Saturday 15 November 2025 1400 UK Time:
Sonia Zakrzewski: 'Disability, Eunuchism and the Use of Fictive Narrative in Ptolemaic Roman Egypt.'
Outline: With notable exceptions, bioarchaeology in Egypt has tended to focus upon one site or one aspect of health and disease, rather than the interrelationships between peoples, pathology and places. This talk tries to develop current ideas as to social identities within Egypt, and debates the theoretical aspects of archaeological identity and disability. Using a specific skeletal example from Egypt, potential eunuchism at the Greco-Roman site of Quesna in the Egyptian Delta, biological expressions of identity are considered in relation to disability. If disability is employed as a framework for analysis, which focuses on the positive ability to undertake actions rather than physical or other limitations, a fluid boundary exists between disabled and able-bodied. Given that people experience physical impairments differently, a continuum of disability exists that depends on the actions and activities of those very individuals involved, with some being disabled by their impairments but others viewed as ‘normal.’
Using fictive narratives (so-called “faction”), we explore the lives of people with above average stature but completely unfused bony epiphyses from the Greco-Roman site of Quesna.

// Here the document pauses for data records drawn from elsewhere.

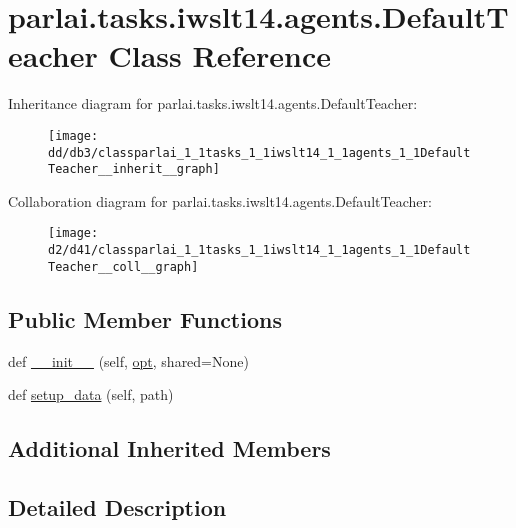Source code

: \hypertarget{classparlai_1_1tasks_1_1iwslt14_1_1agents_1_1DefaultTeacher}{}\section{parlai.\+tasks.\+iwslt14.\+agents.\+Default\+Teacher Class Reference}
\label{classparlai_1_1tasks_1_1iwslt14_1_1agents_1_1DefaultTeacher}


Inheritance diagram for parlai.\+tasks.\+iwslt14.\+agents.\+Default\+Teacher\+:\nopagebreak
\begin{figure}[H]
\begin{center}
\leavevmode
\texttt{[image: dd/db3/classparlai\_1\_1tasks\_1\_1iwslt14\_1\_1agents\_1\_1DefaultTeacher\_\_inherit\_\_graph]}
\end{center}
\end{figure}


Collaboration diagram for parlai.\+tasks.\+iwslt14.\+agents.\+Default\+Teacher\+:\nopagebreak
\begin{figure}[H]
\begin{center}
\leavevmode
\texttt{[image: d2/d41/classparlai\_1\_1tasks\_1\_1iwslt14\_1\_1agents\_1\_1DefaultTeacher\_\_coll\_\_graph]}
\end{center}
\end{figure}
\subsection*{Public Member Functions}
\begin{DoxyCompactItemize}
\item 
def \hyperlink{classparlai_1_1tasks_1_1iwslt14_1_1agents_1_1DefaultTeacher_a7a9bec3db40cf2d087952493dbbae0a0}{\+\_\+\+\_\+init\+\_\+\+\_\+} (self, \hyperlink{classparlai_1_1core_1_1agents_1_1Teacher_a3ce6243860ce978a897922863ed32fa4}{opt}, shared=None)
\item 
def \hyperlink{classparlai_1_1tasks_1_1iwslt14_1_1agents_1_1DefaultTeacher_a3294d31a37e9260469383275154df900}{setup\+\_\+data} (self, path)
\end{DoxyCompactItemize}
\subsection*{Additional Inherited Members}


\subsection{Detailed Description}



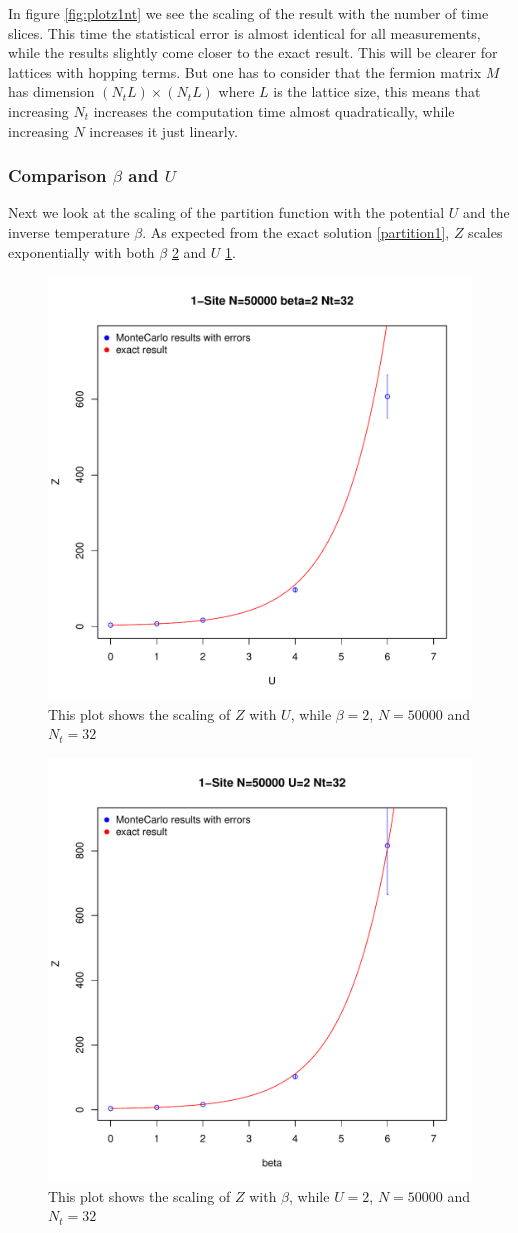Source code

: In figure \ref{fig:plotz1nt} we see the scaling of the result with the number of time slices. This time the statistical error is almost identical for all measurements, while the results slightly come closer to the exact result. This will be clearer for lattices with hopping terms. But one has to consider that the fermion matrix $M$ has dimension $(N_tL)\times(N_tL)$ where $L$ is the lattice size, this means that increasing $N_t$ increases the computation time almost quadratically, while increasing $N$ increases it just linearly.
\subsubsection{Comparison $\beta$ and $U$}
Next we look at the scaling of the partition function with the potential $U$ and the inverse temperature $\beta$.
As expected from the exact solution \eqref{partition1}, $Z$ scales exponentially with both $\beta$ \ref{fig:plotz1b} and $U$ \ref{fig:plotz1u}. 
\begin{figure}[H]
	\centering
	\includegraphics[width=0.5\linewidth]{figs/plot_Z1U}
	\caption[Scaling of Z with U]{This plot shows the scaling of $Z$ with $U$, while $\beta=2$, $N=50000$ and $N_t=32$}
	\label{fig:plotz1u}
\end{figure}

\begin{figure}[H]
	\centering
	\includegraphics[width=0.5\linewidth]{figs/plot_Z1b}
	\caption[Scaling of Z with beta]{This plot shows the scaling of $Z$ with $\beta$, while $U=2$, $N=50000$ and $N_t=32$}
	\label{fig:plotz1b}
\end{figure}

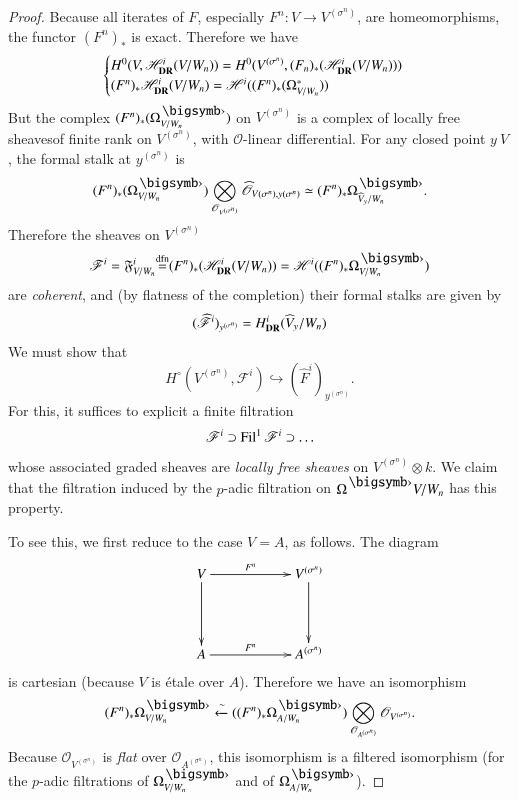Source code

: \begin{proof}
Because all iterates of $F$, especially $F^{n}:V\to V^{(\sigma^{n})}$, are homeomorphisms, the functor $(F^{n})_{*}$ is exact. Therefore we have
$$
\begin{cases}
H^{0}(V,\mathscr{H}^{i}_{\mathbf{DR}}(V/W_{n}))=H^{0}(V^{(\sigma^{n})},(F_{n})_{*}(\mathscr{H}^{i}_{\mathbf{DR}}(V/W_{n})))\\
(F^{n})_{*}\mathscr{H}^{i}_{\mathbf{DR}}(V/W_{n})=\mathscr{H}^{i}((F^{n})_{*}(\Omega^{*}_{V/W_{n}}))
\end{cases}
$$
But the complex $(F^{n})_{*}(\Omega^{\bigdot}_{V/W_{n}})$ on $V^{(\sigma^{n})}$ is a complex of locally free sheaves\pageoriginale of finite rank on $V^{(\sigma^{n})}$, with $\mathscr{O}$-linear differential. For any closed point $y \ V$, the formal stalk at $y^{(\sigma^{n})}$ is
$$
(F^{n})_{*}(\Omega^{\bigdot}_{V/W_{n}})\bigotimes\limits_{\mathscr{O}_{V^{(\sigma^{n})}}}\widehat{\mathscr{O}}_{V(\sigma^{n}),y(\sigma^{n})}\simeq (F^{n})_{*}\Omega^{\bigdot}_{\widehat{V}_{y}/W_{n}}.
$$
Therefore the sheaves on $V^{(\sigma^{n})}$
$$
\mathscr{F}^{i}=\mathfrak{F}^{i}_{V/W_{n}} {\displaystyle{\mathop{=}\limits^{\text{dfn}}}}(F^{n})_{*}(\mathscr{H}^{i}_{\DR}(V/W_{n}))=\mathscr{H}^{i}((F^{n})_{*}\Omega^{\bigdot}_{V/W_{n}})
$$
are {\em coherent}, and (by flatness of the completion) their formal stalks are given by
$$
(\widehat{\mathscr{F}}^{i})_{y^{(\sigma^{n})}}=H^{i}_{\mathbf{DR}}(\widehat{V}_{y}/W_{n})
$$
We must show that
$$
H^{\circ}(V^{(\sigma^{n})},\mathscr{F}^{i})\hookrightarrow (\widehat{F}^{i})_{y^{(\sigma^{n})}}.
$$
For this, it suffices to explicit a finite filtration
$$
\mathscr{F}^{i}\supset \operatorname{Fil}^{1}\mathscr{F}^{i}\supset \ldots
$$
whose associated graded sheaves are {\em locally free sheaves} on $V^{(\sigma^{n})}\otimes k$. We claim that the filtration induced by the $p$-adic filtration on $\Omega^{\bigdot}V/W_{n}$ has this property.

To see this, we first reduce to the case $V=A$, as follows. The diagram
\[
\xymatrix@C=2cm@R=1.5cm{
V\ar[r]^-{F^{n}}\ar[d] & V^{(\sigma^{n})}\ar[d]\\
A\ar[r]^-{F^{n}} & A^{(\sigma^{n})}
}
\]
is cartesian (because $V$ is \'etale over $A$). Therefore we have an isomorphism
$$
(F^{n})_{*}\Omega^{\bigdot}_{V/W_{n}}\xleftarrow{\sim}((F^{n})_{*}\Omega^{\bigdot}_{A/W_{n}}) \bigotimes\limits_{\mathscr{O}_{A^{(\sigma^{n})}}}\mathscr{O}_{V^{(\sigma^{n})}}.
$$
Because $\mathscr{O}_{V^{(\sigma^{n})}}$ is {\em flat} over $\mathscr{O}_{A^{(\sigma^{n})}}$, this isomorphism is a filtered isomorphism (for the $p$-adic filtrations of $\Omega^{\bigdot}_{V/W_{n}}$ and of $\Omega^{\bigdot}_{A/W_{n}}$).


\end{proof}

One such individual was interred in a mudbrick tomb containing additional, non-affected decedents. Another was buried in a nearby simple sand-dug pit with many funerary amulets. These tall and yet apparently still growing individuals would likely have appeared different in life from their peers, and so their ‘difference' might have had implications on their identity and funerary treatments. This talk thus moves from this specific example to consider how disability interacts with other aspects of identity in ancient Egyptian contexts.
This talk will also explore the use of fictive narrative to aid in understanding and comprehension. Such forms of writing, also called faction, place focus on the personal response as well as the bodily condition.
Sonia Zakrzewski is a bioarchaeologist, focusing on human skeletons. Her interests are in race, human diversity and variability, and the study of the human body to understand aspects of migration and mobility, diet, identity, disease, religious practice and social organisation in past populations. She has recently been working on understanding constructions and recognition of disability in past groups. Her bioarchaeological work in Egypt has ranged from the Badarian period through to the Ptolemaic and Roman periods, and she has worked several seasons at the site of Quesna in the Delta.
The waiting room will open about 13.45 for a 14.00 start UK time.